### Problem to work on
Lines that include the string "database" are the ones to copy from the entries below.

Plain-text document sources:
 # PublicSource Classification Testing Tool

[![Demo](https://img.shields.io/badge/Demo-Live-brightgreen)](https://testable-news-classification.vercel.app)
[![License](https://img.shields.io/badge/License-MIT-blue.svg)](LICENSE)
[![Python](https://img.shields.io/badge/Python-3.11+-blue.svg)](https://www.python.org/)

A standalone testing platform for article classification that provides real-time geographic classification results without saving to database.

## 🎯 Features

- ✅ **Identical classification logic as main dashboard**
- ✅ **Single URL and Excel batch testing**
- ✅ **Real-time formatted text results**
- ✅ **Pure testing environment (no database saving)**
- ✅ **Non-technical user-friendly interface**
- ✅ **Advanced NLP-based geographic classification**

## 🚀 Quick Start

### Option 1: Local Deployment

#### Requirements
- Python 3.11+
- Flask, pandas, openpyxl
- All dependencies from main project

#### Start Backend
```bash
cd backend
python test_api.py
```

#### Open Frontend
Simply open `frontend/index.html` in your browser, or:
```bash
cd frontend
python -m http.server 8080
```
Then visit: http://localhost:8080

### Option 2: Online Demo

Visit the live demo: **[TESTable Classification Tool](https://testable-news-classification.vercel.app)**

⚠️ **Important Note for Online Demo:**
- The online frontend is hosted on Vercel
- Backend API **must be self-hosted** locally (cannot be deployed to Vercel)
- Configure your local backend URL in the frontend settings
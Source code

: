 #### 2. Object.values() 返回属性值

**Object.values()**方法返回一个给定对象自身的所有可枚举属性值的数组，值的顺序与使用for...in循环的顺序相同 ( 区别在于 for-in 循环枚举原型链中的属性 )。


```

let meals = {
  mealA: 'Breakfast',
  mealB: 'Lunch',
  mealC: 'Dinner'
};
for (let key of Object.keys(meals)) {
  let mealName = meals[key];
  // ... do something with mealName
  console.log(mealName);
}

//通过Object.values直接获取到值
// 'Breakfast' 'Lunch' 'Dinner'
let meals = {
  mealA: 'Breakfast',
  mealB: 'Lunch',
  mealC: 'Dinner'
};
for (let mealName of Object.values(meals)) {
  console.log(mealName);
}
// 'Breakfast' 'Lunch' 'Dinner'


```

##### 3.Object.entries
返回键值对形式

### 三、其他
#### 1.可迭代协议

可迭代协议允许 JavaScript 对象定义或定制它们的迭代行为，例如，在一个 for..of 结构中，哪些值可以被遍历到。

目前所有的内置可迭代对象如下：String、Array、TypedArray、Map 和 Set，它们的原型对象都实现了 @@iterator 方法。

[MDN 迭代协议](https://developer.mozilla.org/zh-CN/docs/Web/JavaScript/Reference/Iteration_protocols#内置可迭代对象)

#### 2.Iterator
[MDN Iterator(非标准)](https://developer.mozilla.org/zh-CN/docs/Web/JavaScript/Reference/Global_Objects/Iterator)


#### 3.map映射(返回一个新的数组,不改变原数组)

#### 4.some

### Result for this task
A standalone testing platform for article classification that provides real-time geographic classification results without saving to database.
- ✅ **Pure testing environment (no database saving)**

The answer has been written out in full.